I walked with my oldest son Noah on the prairie Sunday night as emerald dragonflies swooped over a landscape abloom in a riot of wildflowers. The air sung, a symphony of trilling insects and rasping cottonwood leaves, a bobwhite’s questioning call, a goldfinch’s exuberant twitter. All around us the hills shimmered with sunlit bluestem.
It was astonishingly beautiful. And yet, I was gripped with sorrow.
My mind was on the young man who had taken his life the day before. A boy Noah had grown up with through elementary and middle school. A boy with a mom and a dad, with siblings and grandparents, aunts, uncles, cousins and friends. A boy with a whole life yet unlived. A boy.
::
Last week I sat on my back patio and watched, rapt, as a large wasp with iridescent midnight blue wings straddled a dead cricket on the cement near my feet. The wasp hitched the insect to the underside of its abdomen and then scooted with its cargo toward the dirt under the barberry shrub, where it backed down into a hole, dragging the cricket behind it.

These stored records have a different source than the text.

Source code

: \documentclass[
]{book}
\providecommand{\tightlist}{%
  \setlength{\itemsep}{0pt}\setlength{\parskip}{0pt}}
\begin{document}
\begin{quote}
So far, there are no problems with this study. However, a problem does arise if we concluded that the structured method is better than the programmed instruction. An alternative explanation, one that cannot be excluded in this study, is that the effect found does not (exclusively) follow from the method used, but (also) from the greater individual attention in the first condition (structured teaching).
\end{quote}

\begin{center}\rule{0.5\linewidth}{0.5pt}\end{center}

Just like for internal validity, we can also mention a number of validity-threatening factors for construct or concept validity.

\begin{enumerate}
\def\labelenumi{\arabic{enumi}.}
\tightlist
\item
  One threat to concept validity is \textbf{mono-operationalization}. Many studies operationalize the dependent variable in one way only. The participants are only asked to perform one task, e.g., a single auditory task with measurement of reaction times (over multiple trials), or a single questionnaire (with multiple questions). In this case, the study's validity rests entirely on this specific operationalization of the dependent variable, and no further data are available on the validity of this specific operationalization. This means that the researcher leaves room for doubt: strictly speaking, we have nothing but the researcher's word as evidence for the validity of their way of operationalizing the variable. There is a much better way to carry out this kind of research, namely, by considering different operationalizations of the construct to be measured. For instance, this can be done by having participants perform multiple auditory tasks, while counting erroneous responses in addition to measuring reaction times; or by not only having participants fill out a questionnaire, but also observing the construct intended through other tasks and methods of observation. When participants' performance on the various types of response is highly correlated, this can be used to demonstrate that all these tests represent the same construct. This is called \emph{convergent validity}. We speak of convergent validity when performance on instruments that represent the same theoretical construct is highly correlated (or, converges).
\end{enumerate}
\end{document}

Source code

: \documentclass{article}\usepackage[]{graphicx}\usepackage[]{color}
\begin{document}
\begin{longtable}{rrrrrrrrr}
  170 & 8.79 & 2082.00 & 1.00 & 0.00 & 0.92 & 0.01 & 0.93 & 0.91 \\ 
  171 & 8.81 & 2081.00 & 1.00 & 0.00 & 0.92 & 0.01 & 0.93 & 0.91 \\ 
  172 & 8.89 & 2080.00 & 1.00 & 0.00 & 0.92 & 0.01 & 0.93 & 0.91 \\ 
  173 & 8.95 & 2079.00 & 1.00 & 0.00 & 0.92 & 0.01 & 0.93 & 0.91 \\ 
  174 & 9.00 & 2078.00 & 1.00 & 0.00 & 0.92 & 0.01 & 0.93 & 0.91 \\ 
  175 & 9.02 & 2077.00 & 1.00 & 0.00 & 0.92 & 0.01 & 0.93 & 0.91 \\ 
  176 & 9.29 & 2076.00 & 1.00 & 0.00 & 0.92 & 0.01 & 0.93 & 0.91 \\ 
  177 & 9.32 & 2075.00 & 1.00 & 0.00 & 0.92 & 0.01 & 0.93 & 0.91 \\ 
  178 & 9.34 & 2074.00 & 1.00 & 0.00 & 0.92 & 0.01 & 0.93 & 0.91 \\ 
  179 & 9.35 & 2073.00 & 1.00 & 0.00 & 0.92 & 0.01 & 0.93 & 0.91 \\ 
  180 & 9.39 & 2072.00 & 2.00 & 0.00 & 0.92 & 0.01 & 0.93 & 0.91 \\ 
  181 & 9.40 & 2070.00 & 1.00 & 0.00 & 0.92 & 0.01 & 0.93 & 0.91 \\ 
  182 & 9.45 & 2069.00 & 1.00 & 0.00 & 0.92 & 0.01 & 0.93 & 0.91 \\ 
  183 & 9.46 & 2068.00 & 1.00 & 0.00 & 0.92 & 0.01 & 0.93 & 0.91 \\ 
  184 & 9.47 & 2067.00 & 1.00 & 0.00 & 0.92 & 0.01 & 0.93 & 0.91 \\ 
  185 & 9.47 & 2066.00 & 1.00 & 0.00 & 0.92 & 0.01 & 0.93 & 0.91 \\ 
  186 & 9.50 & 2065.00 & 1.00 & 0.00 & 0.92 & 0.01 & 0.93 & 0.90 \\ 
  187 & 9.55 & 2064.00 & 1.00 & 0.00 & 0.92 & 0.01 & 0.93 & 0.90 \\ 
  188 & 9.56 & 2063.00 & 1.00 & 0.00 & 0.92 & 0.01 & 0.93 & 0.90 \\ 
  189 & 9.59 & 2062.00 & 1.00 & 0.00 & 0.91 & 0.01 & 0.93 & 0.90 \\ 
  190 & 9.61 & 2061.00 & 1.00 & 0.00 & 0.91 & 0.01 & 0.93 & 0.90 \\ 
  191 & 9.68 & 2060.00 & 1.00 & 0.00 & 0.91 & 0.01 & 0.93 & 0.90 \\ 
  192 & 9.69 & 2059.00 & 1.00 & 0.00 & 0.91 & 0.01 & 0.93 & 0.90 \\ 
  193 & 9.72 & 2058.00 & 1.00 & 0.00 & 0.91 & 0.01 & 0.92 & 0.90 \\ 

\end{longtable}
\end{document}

I was curious – curious enough to Google “black wasp and cricket” to see if I could find more about this puzzling behavior. From my research I learned that the cricket wasn’t actually dead; it was paralyzed. Turns out, after mating, the female black wasp doesn’t scavenge for a dead insect but instead immobilizes one that’s still alive – typically a grasshopper, cricket or katydid, a bug with substance. After dragging her paralyzed prey into the hole she’d dug earlier, the wasp lays a single egg onto the insect. She then goes back out to capture two additional insects to add to her lair, ensuring the nest is well-provisioned. Upon hatching, the larvae, safely cocooned in the host, have plenty of food to sustain them until they mature and are ready to emerge from the burrow.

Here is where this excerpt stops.